Listed entries -
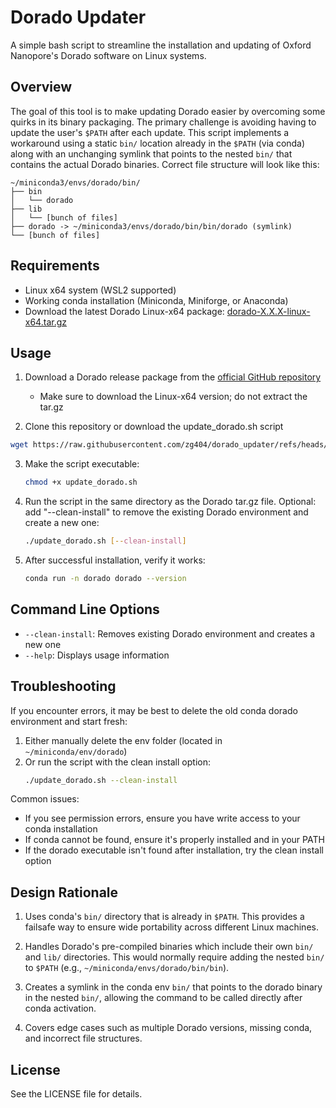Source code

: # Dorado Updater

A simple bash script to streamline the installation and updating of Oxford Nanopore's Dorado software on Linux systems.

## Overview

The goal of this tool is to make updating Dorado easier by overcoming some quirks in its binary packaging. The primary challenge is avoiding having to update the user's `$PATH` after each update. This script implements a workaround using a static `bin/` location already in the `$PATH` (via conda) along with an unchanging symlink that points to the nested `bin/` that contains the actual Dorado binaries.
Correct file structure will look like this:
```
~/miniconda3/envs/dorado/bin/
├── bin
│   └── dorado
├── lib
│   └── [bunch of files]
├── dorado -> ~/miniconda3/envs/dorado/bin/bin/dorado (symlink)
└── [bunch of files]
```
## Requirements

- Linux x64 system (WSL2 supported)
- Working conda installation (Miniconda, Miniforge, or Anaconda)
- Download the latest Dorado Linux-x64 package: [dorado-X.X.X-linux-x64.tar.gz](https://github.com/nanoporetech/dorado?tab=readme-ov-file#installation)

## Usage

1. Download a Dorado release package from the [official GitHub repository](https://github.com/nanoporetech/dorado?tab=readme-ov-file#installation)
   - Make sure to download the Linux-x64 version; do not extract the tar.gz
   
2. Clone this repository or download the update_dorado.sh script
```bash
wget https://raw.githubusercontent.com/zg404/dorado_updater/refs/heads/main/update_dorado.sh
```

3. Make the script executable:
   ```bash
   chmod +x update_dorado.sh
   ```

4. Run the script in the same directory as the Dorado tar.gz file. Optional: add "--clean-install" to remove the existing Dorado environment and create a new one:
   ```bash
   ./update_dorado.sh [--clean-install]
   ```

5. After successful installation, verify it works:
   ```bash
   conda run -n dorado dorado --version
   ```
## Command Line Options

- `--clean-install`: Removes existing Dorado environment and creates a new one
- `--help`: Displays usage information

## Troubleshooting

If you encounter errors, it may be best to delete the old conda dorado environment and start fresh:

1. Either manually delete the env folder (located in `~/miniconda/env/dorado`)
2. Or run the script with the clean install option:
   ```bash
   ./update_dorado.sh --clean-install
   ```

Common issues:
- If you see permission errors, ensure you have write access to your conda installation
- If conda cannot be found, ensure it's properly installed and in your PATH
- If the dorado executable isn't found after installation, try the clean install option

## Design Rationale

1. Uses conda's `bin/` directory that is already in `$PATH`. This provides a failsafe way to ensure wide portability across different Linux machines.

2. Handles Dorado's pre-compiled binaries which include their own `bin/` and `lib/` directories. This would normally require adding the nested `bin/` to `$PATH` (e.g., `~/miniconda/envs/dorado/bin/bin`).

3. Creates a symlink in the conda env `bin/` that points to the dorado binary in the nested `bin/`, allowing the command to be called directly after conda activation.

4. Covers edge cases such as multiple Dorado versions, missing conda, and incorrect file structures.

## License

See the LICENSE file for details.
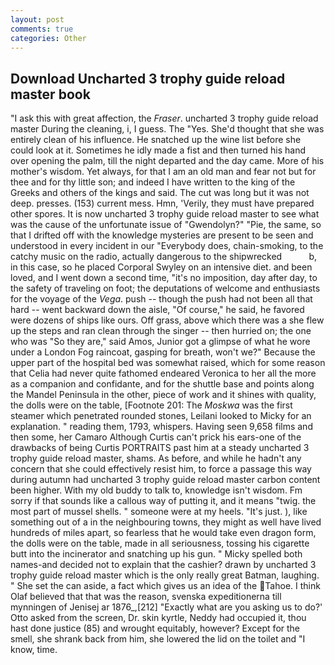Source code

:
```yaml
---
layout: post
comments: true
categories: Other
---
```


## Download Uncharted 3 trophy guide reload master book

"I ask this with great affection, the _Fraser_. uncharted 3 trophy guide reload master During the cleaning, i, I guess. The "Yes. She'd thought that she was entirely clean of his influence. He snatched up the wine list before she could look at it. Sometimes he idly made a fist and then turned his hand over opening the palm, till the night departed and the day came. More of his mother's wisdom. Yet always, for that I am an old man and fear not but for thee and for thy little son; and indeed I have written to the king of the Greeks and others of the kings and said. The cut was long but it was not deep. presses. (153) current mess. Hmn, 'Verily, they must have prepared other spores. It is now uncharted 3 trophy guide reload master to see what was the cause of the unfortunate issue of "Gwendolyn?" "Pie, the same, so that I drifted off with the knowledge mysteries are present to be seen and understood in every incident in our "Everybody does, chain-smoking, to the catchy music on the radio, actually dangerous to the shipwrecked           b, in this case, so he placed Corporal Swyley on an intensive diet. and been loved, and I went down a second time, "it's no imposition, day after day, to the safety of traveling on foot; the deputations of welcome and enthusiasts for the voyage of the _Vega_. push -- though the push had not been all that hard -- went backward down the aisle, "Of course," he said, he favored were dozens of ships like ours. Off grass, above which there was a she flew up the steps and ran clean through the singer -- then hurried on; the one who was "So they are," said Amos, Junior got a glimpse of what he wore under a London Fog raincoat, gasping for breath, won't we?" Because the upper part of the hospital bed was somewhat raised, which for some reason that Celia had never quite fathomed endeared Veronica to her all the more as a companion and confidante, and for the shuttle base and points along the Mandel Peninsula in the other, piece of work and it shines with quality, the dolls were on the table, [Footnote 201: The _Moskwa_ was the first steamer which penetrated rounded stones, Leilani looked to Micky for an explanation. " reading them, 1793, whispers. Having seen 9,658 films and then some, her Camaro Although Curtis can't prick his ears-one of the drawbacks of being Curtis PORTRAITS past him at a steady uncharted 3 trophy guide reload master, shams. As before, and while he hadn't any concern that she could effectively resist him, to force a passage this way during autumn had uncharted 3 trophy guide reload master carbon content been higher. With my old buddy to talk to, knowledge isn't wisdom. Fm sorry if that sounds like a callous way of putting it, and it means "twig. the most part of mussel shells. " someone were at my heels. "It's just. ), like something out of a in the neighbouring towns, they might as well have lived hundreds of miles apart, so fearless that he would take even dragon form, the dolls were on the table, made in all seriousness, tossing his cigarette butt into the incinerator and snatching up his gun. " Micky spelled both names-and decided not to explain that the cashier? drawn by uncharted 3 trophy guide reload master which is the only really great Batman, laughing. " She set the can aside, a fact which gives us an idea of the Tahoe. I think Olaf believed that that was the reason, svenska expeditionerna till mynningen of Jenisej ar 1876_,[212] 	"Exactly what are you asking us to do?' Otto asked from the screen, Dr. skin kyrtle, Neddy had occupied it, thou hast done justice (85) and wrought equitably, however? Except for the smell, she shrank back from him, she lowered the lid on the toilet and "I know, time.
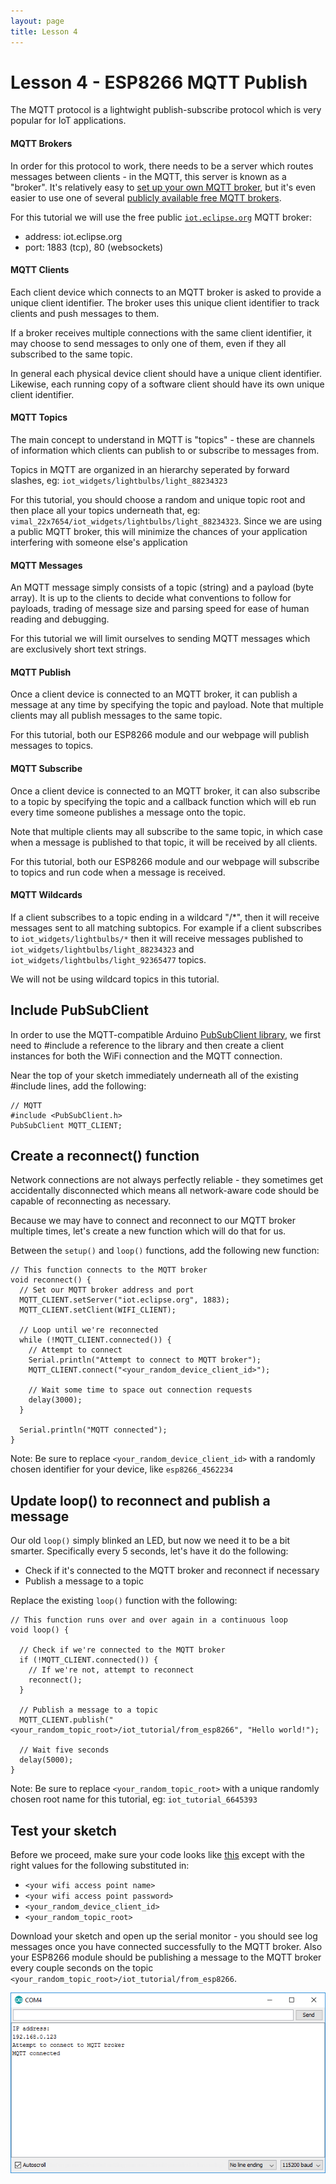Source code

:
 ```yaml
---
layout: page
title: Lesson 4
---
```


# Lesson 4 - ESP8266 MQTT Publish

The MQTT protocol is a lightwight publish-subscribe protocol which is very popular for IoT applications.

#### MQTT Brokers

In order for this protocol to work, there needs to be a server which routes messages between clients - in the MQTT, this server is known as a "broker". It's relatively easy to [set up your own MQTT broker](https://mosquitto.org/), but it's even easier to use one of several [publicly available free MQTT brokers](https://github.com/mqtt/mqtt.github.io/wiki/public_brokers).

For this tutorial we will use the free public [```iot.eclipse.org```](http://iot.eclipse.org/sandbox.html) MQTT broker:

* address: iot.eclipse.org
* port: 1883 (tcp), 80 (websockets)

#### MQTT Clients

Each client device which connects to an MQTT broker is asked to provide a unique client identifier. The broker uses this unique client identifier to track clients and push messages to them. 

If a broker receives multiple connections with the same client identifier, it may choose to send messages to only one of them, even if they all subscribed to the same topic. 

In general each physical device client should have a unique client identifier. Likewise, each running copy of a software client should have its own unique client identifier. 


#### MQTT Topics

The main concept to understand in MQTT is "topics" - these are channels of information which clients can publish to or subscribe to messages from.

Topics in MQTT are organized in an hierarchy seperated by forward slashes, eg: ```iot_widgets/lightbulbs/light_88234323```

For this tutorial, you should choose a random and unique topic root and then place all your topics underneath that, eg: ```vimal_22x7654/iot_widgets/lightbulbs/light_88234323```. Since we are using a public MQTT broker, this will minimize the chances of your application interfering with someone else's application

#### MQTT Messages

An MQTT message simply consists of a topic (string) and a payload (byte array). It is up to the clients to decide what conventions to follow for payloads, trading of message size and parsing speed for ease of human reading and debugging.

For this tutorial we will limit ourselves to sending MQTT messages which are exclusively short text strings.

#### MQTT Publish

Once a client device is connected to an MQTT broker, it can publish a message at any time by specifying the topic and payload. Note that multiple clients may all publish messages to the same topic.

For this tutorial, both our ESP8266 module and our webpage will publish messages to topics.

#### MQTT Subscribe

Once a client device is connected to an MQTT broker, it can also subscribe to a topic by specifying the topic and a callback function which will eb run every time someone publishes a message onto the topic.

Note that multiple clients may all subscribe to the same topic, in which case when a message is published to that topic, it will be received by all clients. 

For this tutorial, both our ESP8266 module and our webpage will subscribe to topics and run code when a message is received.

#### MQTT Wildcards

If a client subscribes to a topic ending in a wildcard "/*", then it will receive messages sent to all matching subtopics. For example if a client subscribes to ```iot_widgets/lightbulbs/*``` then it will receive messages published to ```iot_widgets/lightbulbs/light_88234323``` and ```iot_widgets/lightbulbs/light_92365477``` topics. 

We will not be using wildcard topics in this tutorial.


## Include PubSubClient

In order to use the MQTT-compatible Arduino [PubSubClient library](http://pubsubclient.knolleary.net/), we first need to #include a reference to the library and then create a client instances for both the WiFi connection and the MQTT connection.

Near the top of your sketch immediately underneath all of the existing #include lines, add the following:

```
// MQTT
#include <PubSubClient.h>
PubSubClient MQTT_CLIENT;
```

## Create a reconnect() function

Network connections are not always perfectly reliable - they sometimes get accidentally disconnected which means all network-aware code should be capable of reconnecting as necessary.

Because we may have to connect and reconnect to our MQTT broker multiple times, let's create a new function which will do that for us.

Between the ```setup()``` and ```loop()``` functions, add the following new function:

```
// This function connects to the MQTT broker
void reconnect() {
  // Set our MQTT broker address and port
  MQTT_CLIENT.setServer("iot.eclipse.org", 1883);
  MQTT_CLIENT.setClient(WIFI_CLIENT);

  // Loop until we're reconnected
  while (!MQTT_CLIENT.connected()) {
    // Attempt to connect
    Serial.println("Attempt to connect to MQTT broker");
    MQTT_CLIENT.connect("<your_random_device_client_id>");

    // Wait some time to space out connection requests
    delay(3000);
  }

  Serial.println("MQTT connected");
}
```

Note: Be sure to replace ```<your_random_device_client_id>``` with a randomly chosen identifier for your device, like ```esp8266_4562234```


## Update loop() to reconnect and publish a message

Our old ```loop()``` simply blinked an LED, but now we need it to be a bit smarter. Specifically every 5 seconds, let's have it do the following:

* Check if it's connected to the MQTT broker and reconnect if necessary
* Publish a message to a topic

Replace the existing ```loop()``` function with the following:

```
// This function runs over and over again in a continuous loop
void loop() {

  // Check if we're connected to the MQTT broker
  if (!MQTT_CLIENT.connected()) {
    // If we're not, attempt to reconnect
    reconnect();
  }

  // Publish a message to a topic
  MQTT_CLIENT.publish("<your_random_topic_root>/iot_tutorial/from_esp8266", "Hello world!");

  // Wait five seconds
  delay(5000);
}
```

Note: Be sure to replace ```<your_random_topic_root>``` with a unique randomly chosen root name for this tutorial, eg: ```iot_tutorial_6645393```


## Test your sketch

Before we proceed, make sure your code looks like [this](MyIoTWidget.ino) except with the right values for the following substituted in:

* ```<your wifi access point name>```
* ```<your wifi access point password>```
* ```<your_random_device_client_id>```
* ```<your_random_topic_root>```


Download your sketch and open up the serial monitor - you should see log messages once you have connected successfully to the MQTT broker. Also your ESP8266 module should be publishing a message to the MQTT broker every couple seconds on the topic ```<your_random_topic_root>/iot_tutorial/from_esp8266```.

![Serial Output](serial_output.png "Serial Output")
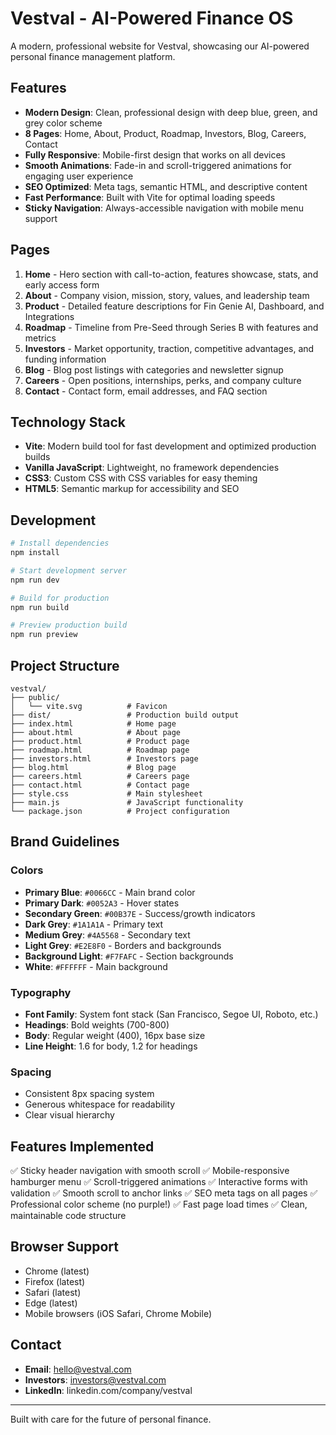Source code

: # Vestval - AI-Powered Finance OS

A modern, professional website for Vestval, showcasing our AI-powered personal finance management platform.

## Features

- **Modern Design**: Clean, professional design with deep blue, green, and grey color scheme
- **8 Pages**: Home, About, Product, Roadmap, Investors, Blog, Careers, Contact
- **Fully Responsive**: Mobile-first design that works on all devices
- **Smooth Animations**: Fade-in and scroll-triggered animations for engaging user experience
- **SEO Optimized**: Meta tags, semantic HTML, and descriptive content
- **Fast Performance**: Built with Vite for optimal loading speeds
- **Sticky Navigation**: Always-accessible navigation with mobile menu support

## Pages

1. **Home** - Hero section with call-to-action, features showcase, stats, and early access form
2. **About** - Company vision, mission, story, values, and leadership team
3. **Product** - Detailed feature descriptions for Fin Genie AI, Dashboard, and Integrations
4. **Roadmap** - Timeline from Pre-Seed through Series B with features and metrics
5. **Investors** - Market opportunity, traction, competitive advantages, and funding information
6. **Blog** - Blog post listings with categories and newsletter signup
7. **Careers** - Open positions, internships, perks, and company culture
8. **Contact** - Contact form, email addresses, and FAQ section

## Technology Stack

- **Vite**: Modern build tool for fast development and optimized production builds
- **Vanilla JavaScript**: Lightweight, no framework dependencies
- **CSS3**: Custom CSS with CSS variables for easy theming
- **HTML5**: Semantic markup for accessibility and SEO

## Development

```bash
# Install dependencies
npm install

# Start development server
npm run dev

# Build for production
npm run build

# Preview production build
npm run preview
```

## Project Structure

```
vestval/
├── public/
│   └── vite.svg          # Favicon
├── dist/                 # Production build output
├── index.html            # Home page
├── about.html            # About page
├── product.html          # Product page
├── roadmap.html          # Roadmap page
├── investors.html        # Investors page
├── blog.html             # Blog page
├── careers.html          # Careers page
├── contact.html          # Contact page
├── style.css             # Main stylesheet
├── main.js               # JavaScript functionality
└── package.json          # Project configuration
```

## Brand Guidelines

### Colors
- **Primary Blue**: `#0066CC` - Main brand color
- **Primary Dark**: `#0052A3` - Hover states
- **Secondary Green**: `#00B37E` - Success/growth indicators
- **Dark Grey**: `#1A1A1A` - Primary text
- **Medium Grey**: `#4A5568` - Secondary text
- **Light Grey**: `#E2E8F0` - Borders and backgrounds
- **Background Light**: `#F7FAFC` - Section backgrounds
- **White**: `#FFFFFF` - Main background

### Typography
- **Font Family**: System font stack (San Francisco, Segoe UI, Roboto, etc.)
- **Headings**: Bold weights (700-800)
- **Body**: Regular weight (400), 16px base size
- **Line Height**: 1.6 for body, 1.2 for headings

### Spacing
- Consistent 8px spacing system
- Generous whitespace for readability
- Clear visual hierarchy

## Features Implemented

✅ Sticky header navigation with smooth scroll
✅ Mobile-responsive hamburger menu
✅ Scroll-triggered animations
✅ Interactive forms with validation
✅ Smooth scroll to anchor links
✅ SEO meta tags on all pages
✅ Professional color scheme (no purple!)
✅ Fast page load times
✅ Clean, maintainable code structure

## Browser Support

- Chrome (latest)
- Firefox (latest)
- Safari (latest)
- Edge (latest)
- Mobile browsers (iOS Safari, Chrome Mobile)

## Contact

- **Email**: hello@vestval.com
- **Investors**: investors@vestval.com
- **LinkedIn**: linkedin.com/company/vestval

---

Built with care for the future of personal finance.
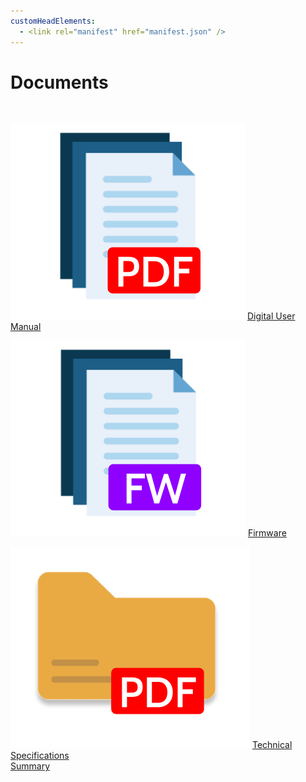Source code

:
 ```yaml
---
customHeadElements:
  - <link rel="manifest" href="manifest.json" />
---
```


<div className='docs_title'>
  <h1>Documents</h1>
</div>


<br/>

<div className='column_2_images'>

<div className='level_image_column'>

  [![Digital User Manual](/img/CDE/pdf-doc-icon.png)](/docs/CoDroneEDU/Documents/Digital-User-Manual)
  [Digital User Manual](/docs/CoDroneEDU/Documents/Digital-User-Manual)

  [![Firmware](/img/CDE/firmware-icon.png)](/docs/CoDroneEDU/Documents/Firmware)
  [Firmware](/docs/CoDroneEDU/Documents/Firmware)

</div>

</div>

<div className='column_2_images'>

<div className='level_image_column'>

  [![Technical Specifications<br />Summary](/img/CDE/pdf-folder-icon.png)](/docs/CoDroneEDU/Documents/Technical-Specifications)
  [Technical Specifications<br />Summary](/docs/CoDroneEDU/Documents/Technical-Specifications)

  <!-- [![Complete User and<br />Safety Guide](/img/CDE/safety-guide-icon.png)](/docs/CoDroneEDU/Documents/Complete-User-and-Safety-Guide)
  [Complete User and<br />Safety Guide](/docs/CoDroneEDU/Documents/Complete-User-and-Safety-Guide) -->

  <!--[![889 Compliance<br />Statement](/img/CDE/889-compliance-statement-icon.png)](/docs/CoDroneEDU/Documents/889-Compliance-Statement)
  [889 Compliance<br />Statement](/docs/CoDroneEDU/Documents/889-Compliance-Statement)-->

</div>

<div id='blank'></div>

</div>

Exercise brief - For each line in the data that contains the string "connections", give a copy of that line.

Response below -
If a broker receives multiple connections with the same client identifier, it may choose to send messages to only one of them, even if they all subscribed to the same topic. 
Network connections are not always perfectly reliable - they sometimes get accidentally disconnected which means all network-aware code should be capable of reconnecting as necessary.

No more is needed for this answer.